The repackaging of Proclamation No. 9645 did little to cleanse it of the appearance of discrimination created by President Trump’s words, Justice Sotomayor asserted. “Based on the evidence in the record, a reasonable observer would conclude that the Proclamation was motivated by anti-Muslim animus. That alone suffices to show that plaintiffs are likely to succeed on the merits of their Establishment Clause claim.”
Justice Sotomayor had strong words for the majority, saying they held otherwise “by ignoring the facts, misconstruing our legal precedent, and turning a blind eye to the pain and suffering the Proclamation inflicts upon countless families and individuals, many of whom are United States citizens.”
Replacing one wrong with another. As to the Court’s treatment of the Korematsu case, while Justice Sotomayor called the “formal repudiation” of the “shameful precedent” “laudable and long overdue,” she also said it does not make the majority’s decision acceptable or right. “By blindly accepting the Government’s misguided invitation to sanction a discriminatory policy motivated by animosity toward a disfavored group, all in the name of a superficial claim of national security, the Court redeploys the same dangerous logic underlying Korematsu and merely replaces one ‘gravely wrong’ decision with another,” the Justice wrote.
Reactions. The reactions to the ruling came quickly. Omar Jadwat, director of the ACLU’s Immigrants’ Rights Project, said: “This ruling will go down in history as one of the Supreme Court’s great failures. It repeats the mistakes of the Korematsu decision upholding Japanese-American imprisonment and swallows wholesale government lawyers’ flimsy national security excuse for the ban instead of taking seriously the president’s own explanation for his action.”
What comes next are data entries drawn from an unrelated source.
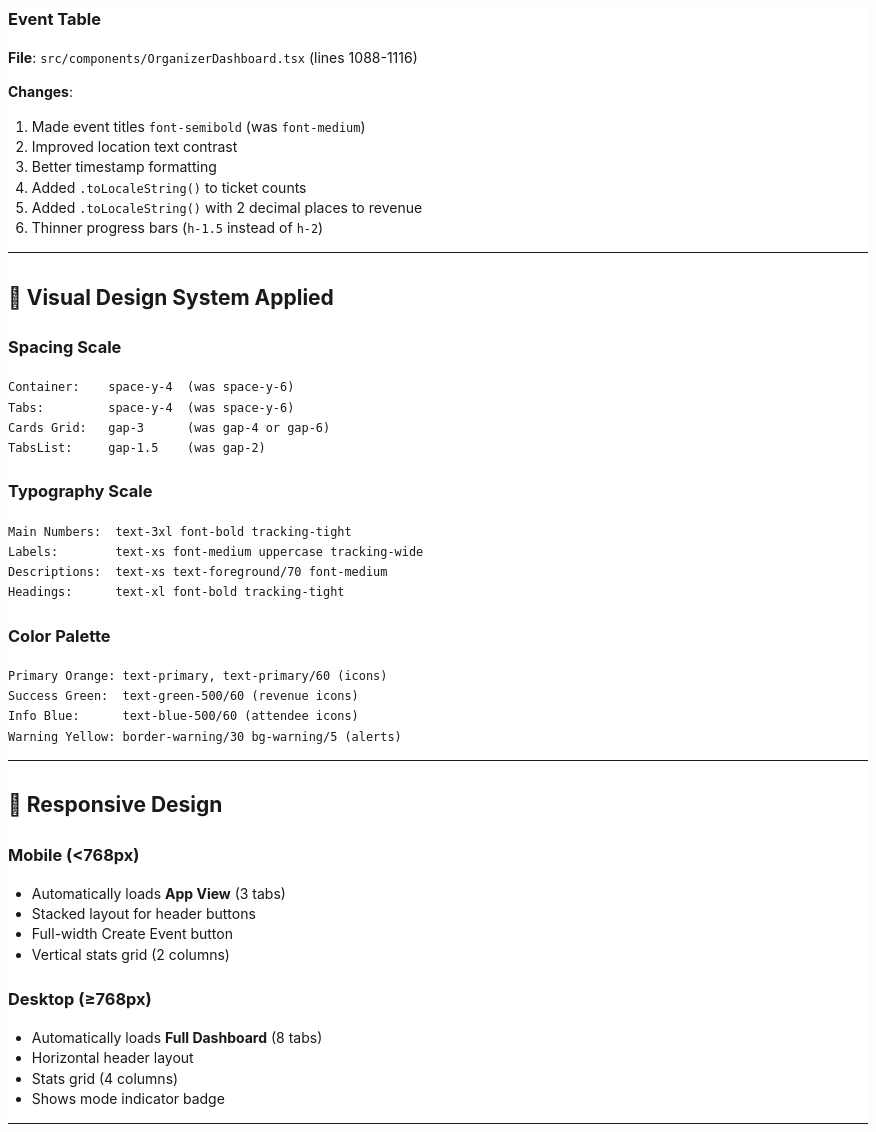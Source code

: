 
### Event Table
**File**: `src/components/OrganizerDashboard.tsx` (lines 1088-1116)

**Changes**:
1. Made event titles `font-semibold` (was `font-medium`)
2. Improved location text contrast
3. Better timestamp formatting
4. Added `.toLocaleString()` to ticket counts
5. Added `.toLocaleString()` with 2 decimal places to revenue
6. Thinner progress bars (`h-1.5` instead of `h-2`)

---

## 🎨 Visual Design System Applied

### Spacing Scale
```tsx
Container:    space-y-4  (was space-y-6)
Tabs:         space-y-4  (was space-y-6)
Cards Grid:   gap-3      (was gap-4 or gap-6)
TabsList:     gap-1.5    (was gap-2)
```

### Typography Scale
```tsx
Main Numbers:  text-3xl font-bold tracking-tight
Labels:        text-xs font-medium uppercase tracking-wide
Descriptions:  text-xs text-foreground/70 font-medium
Headings:      text-xl font-bold tracking-tight
```

### Color Palette
```tsx
Primary Orange: text-primary, text-primary/60 (icons)
Success Green:  text-green-500/60 (revenue icons)
Info Blue:      text-blue-500/60 (attendee icons)
Warning Yellow: border-warning/30 bg-warning/5 (alerts)
```

---

## 📱 Responsive Design

### Mobile (<768px)
- Automatically loads **App View** (3 tabs)
- Stacked layout for header buttons
- Full-width Create Event button
- Vertical stats grid (2 columns)

### Desktop (≥768px)
- Automatically loads **Full Dashboard** (8 tabs)
- Horizontal header layout
- Stats grid (4 columns)
- Shows mode indicator badge

---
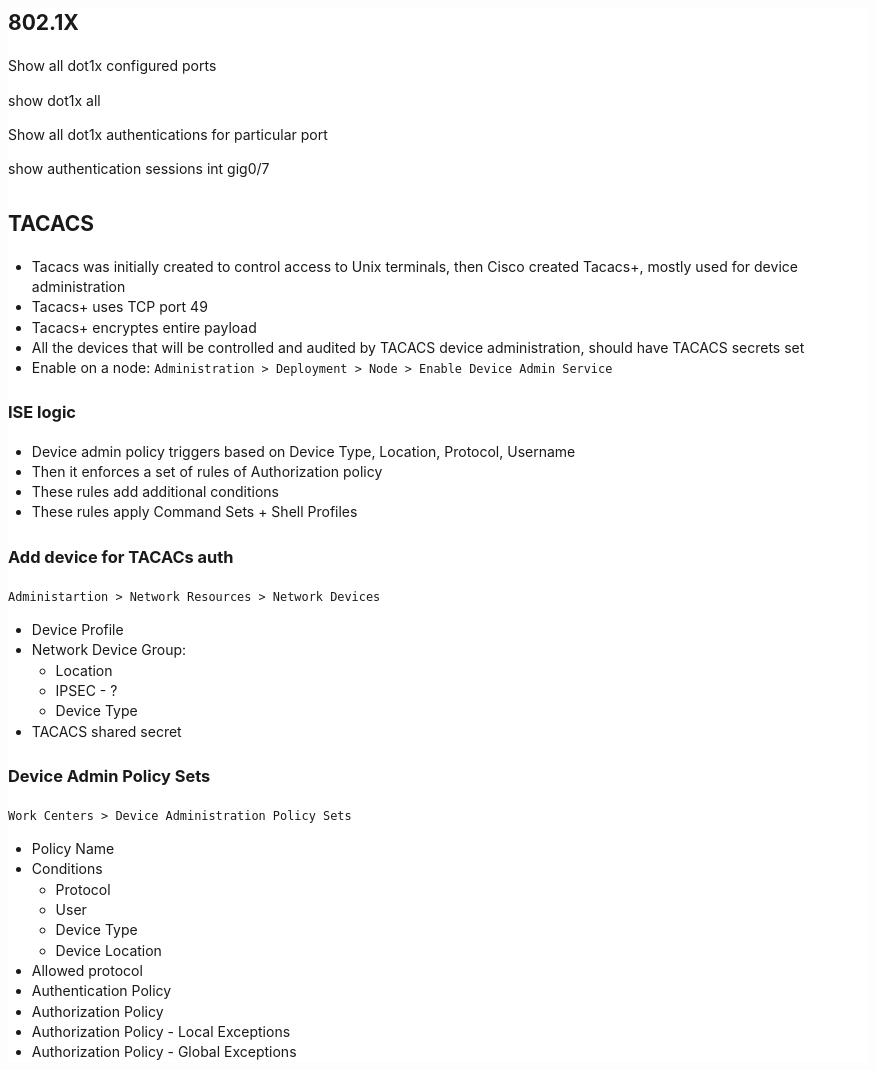 ## 802.1X

Show all dot1x configured ports

show dot1x all

Show all dot1x authentications for particular port

show authentication sessions int gig0/7

## TACACS

- Tacacs was initially created to control access to Unix terminals, then Cisco created Tacacs+, mostly used for device administration
- Tacacs+ uses TCP port 49
- Tacacs+ encryptes entire payload
- All the devices that will be controlled and audited by TACACS device administration, should have TACACS secrets set
- Enable on a node: `Administration > Deployment > Node > Enable Device Admin Service`

### ISE logic

- Device admin policy triggers based on Device Type, Location, Protocol, Username
- Then it enforces a set of rules of Authorization policy
- These rules add additional conditions
- These rules apply Command Sets + Shell Profiles

### Add device for TACACs auth

`Administartion > Network Resources > Network Devices`

- Device Profile
- Network Device Group:
  - Location
  - IPSEC - ?
  - Device Type
- TACACS shared secret

### Device Admin Policy Sets

`Work Centers > Device Administration Policy Sets`

- Policy Name
- Conditions
  - Protocol
  - User
  - Device Type
  - Device Location
- Allowed protocol
- Authentication Policy
- Authorization Policy
- Authorization Policy - Local Exceptions
- Authorization Policy - Global Exceptions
New York Attorney General Barbara D. Underwood echoed that sentiment, saying, “President Trump’s travel bans are a stain on American history that were rooted in deep anti-Muslim animus and unleashed chaos on families, businesses, institutions, and communities throughout New York. Despite today’s ruling, New York will continue to serve as a beacon to the world, welcoming people of all faiths, races, nationalities, and backgrounds.”
But President Trump called the ruling “a tremendous victory for the American People and the Constitution,” which “upheld the clear authority of the President to defend the national security of the United States.” “In this era of worldwide terrorism and extremist movements bent on harming innocent civilians, we must properly vet those coming into our country,” Trump said. He added that the Supreme Court’s ruling is also “a moment of profound vindication following months of hysterical commentary from the media and Democratic politicians who refuse to do what it takes to secure our border and our country.”
“President Trump was right to hit pause on admitting foreign nationals and refugees from countries where adequate security screening cannot occur, and the Supreme Court made the right decision to uphold the Trump Administration’s constitutional and legal executive order,” House Judiciary Committee Chairman Bob Goodlatte (R-Va.) said in a statement. “While I have long been opposed to the abuse of executive power, especially with regard to our nation’s immigration laws, President Trump clearly has the authority under the law and the Constitution to limit immigration when it is in our nation’s national security interest to do so. I’m pleased the Supreme Court has cut through the hyperbolic rhetoric surrounding this executive order and has upheld it.”